Requirement: An identical copy of all the records is what the answer must contain.

#### Source data ####

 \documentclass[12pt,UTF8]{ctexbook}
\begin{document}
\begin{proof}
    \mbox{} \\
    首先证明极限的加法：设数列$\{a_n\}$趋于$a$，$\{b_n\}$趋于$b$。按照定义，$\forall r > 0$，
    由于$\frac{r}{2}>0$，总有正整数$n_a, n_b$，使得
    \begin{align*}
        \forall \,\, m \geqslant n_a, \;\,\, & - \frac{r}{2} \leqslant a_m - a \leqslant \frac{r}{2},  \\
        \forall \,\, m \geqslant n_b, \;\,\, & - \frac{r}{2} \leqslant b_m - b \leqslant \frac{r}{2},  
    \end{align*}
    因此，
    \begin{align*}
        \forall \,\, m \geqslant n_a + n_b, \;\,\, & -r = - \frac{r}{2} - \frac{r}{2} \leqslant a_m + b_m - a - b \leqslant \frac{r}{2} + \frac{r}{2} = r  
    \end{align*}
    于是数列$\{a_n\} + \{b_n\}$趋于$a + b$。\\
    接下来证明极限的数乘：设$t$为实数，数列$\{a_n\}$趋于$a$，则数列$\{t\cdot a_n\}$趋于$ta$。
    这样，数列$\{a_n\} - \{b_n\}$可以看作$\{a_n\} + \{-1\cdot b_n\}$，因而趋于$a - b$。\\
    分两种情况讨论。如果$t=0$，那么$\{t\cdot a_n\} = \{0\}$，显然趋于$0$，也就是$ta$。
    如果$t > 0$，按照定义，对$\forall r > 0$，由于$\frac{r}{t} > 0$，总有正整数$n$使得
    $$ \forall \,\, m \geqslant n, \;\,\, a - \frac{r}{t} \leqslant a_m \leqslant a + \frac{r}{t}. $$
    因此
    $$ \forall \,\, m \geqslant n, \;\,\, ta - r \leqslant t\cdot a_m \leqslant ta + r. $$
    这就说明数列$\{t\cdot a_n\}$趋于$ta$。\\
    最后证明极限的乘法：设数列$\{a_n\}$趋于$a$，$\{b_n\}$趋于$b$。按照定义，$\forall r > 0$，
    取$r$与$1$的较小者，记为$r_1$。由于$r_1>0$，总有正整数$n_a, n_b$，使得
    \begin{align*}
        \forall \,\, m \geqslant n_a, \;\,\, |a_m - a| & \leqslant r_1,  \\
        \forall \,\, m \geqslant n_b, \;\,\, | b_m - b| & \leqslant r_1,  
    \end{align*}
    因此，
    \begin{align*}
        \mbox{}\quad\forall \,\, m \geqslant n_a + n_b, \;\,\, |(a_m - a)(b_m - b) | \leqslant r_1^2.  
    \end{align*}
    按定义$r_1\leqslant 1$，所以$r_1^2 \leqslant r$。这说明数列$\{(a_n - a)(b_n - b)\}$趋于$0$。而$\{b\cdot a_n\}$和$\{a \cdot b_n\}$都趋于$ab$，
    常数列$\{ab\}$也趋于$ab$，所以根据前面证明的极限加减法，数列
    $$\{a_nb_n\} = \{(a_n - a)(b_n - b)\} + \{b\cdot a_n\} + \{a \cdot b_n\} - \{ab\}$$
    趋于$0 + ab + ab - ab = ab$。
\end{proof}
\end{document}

####

Problem solution:
 \documentclass[12pt,UTF8]{ctexbook}
\begin{document}
\begin{proof}
    \mbox{} \\
    首先证明极限的加法：设数列$\{a_n\}$趋于$a$，$\{b_n\}$趋于$b$。按照定义，$\forall r > 0$，
    由于$\frac{r}{2}>0$，总有正整数$n_a, n_b$，使得
    \begin{align*}
        \forall \,\, m \geqslant n_a, \;\,\, & - \frac{r}{2} \leqslant a_m - a \leqslant \frac{r}{2},  \\
        \forall \,\, m \geqslant n_b, \;\,\, & - \frac{r}{2} \leqslant b_m - b \leqslant \frac{r}{2},  
    \end{align*}
    因此，
    \begin{align*}
        \forall \,\, m \geqslant n_a + n_b, \;\,\, & -r = - \frac{r}{2} - \frac{r}{2} \leqslant a_m + b_m - a - b \leqslant \frac{r}{2} + \frac{r}{2} = r  
    \end{align*}
    于是数列$\{a_n\} + \{b_n\}$趋于$a + b$。\\
    接下来证明极限的数乘：设$t$为实数，数列$\{a_n\}$趋于$a$，则数列$\{t\cdot a_n\}$趋于$ta$。
    这样，数列$\{a_n\} - \{b_n\}$可以看作$\{a_n\} + \{-1\cdot b_n\}$，因而趋于$a - b$。\\
    分两种情况讨论。如果$t=0$，那么$\{t\cdot a_n\} = \{0\}$，显然趋于$0$，也就是$ta$。
    如果$t > 0$，按照定义，对$\forall r > 0$，由于$\frac{r}{t} > 0$，总有正整数$n$使得
    $$ \forall \,\, m \geqslant n, \;\,\, a - \frac{r}{t} \leqslant a_m \leqslant a + \frac{r}{t}. $$
    因此
    $$ \forall \,\, m \geqslant n, \;\,\, ta - r \leqslant t\cdot a_m \leqslant ta + r. $$
    这就说明数列$\{t\cdot a_n\}$趋于$ta$。\\
    最后证明极限的乘法：设数列$\{a_n\}$趋于$a$，$\{b_n\}$趋于$b$。按照定义，$\forall r > 0$，
    取$r$与$1$的较小者，记为$r_1$。由于$r_1>0$，总有正整数$n_a, n_b$，使得
    \begin{align*}
        \forall \,\, m \geqslant n_a, \;\,\, |a_m - a| & \leqslant r_1,  \\
        \forall \,\, m \geqslant n_b, \;\,\, | b_m - b| & \leqslant r_1,  
    \end{align*}
    因此，
    \begin{align*}
        \mbox{}\quad\forall \,\, m \geqslant n_a + n_b, \;\,\, |(a_m - a)(b_m - b) | \leqslant r_1^2.  
    \end{align*}
    按定义$r_1\leqslant 1$，所以$r_1^2 \leqslant r$。这说明数列$\{(a_n - a)(b_n - b)\}$趋于$0$。而$\{b\cdot a_n\}$和$\{a \cdot b_n\}$都趋于$ab$，
    常数列$\{ab\}$也趋于$ab$，所以根据前面证明的极限加减法，数列
    $$\{a_nb_n\} = \{(a_n - a)(b_n - b)\} + \{b\cdot a_n\} + \{a \cdot b_n\} - \{ab\}$$
    趋于$0 + ab + ab - ab = ab$。
\end{proof}
\end{document}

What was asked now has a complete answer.